Sportscar racing
It was in 1952 that Mercedes-Benz returned to racing after the war, again with Alfred Neubauer as team manager. Their small and underpowered[citation needed] gull-winged Mercedes-Benz 300SL, won several races in 1952 including the 24 hours of Le Mans, the Carrera Panamericana, and did well in other important races such as the Mille Miglia.
Mercedes-Benz was also dominant in sports racing cars during the 1950s. The Mercedes-Benz 300 SLR was derived from the W196 Formula One car for use in the 1955 World Sportscar Championship season. At Le Mans that year, a disaster occurred in which a Mercedes-Benz 300SLR collided with another car, killing more than eighty spectators. The team went on to win the two remaining races of the season, and won the Manufacturer's championship, but it had already been planned at the beginning of that year that the company would retire its teams at the end of the 1955 season.[4] In fact in the aftermath of the Le Mans disaster, it would be several decades until Mercedes-Benz returned to front line motorsport.
In the late 1960s and early 1970s, Mercedes returned to competition through the tuning company AMG (later to become a Mercedes-Benz subsidiary), which entered the big Mercedes-Benz 300SEL 6.3 V8 sedan in the Spa 24 Hours and the European Touring Car Championship.
In 1985 Mercedes-Benz returned to sports car racing, as an engine supplier for the Group C cars of the Sauber team.
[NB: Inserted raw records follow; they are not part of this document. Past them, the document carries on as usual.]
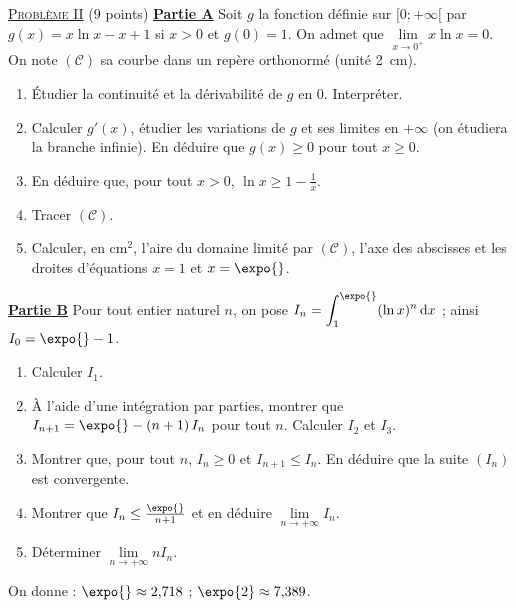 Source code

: \noindent \underline{\textsc{Probl\`eme II}} (9 points) \newline
\underline{\textbf{Partie A}} \newline
Soit $g$ la fonction d\'efinie sur $[0 ; +\infty[$ par $g(x) = x\ln x - x + 1$ si $x > 0$ et $g(0) = 1$. On admet que
$\lim\limits_{x \to 0^+} x\ln x = 0$. On note $(\mathscr{C})$ sa courbe dans un rep\`ere orthonorm\'e (unit\'e 2~cm).
\begin{enumerate}
      \item \'Etudier la continuit\'e et la d\'erivabilit\'e de $g$ en $0$. Interpr\'eter.
      \item Calculer $g'(x)$, \'etudier les variations de $g$ et ses limites en $+\infty$ (on \'etudiera la branche infinie).
            En d\'eduire que $g(x) \geq 0$ pour tout $x \geq 0$.
      \item En d\'eduire que, pour tout $x > 0$, $\ln x \geq 1 - \frac{1}{x}$.
      \item Tracer $(\mathscr{C})$.
      \item Calculer, en cm$^2$, l'aire du domaine limit\'e par $(\mathscr{C})$, l'axe des abscisses et les droites
            d'\'equations $x = 1$ et $x = \expo{}$.
\end{enumerate}
\underline{\textbf{Partie B}} \newline
Pour tout entier naturel $n$, on pose $I_n = \displaystyle\int_1^{\expo{}} (\ln x)^n\,\mathrm{d}x$ ; ainsi $I_0 = \expo{} - 1$.
\begin{enumerate}
      \item Calculer $I_1$.
      \item \`A l'aide d'une int\'egration par parties, montrer que $I_{n+1} = \expo{} - (n+1)\,I_n$ pour tout $n$. Calculer $I_2$ et $I_3$.
      \item Montrer que, pour tout $n$, $I_n \geq 0$ et $I_{n+1} \leq I_n$. En d\'eduire que la suite $(I_n)$ est convergente.
      \item Montrer que $I_n \leq \frac{\expo{}}{n+1}$ et en d\'eduire $\lim\limits_{n \to +\infty} I_n$.
      \item D\'eterminer $\lim\limits_{n \to +\infty} n I_n$.
\end{enumerate}
\begin{center}
On donne : $\expo{} \approx 2{,}718$ ; $\expo{2} \approx 7{,}389$.
\end{center}

\newpage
The first cars produced by this relationship, the Sauber C8 and C9 were not particularly successful until the C9 recorded a victory at the 1989 Le Mans race. After this watershed, Mercedes increased its involvement further,[citation needed] and the next sportscar produced by the partnership was called the Mercedes-Benz C11, although the chassis was still built by Sauber. Mercedes-Benz enjoyed some success, but eventually withdraw from sportscar racing after a dismal 1991 season.
Mercedes-Benz returned to sportscar racing in 1997, with the CLK GTR which was entered in the new FIA GT Championship world championship series. The successor to this car, the CLR was a spectacular failure. It was entered in the 1999 Le Mans race, but a series of accidents involving the car flipping brought about the cancellation of the CLR project.
Touring cars
It was intended that Mercedes-Benz would enter rallying with the Mercedes-Benz W201 in the early 1980s.[citation needed] Yet, as all wheel drive and turbochargers were introduced by the competition (Audi Quattro) at that time, this was cancelled. Instead the W201 ended up being used in the DTM touring car series from 1988, with the car again being prepared by AMG,[citation needed] who became an official partner and continue to enter the new DTM to the present day. Mercedes currently competes in the new DTM championship.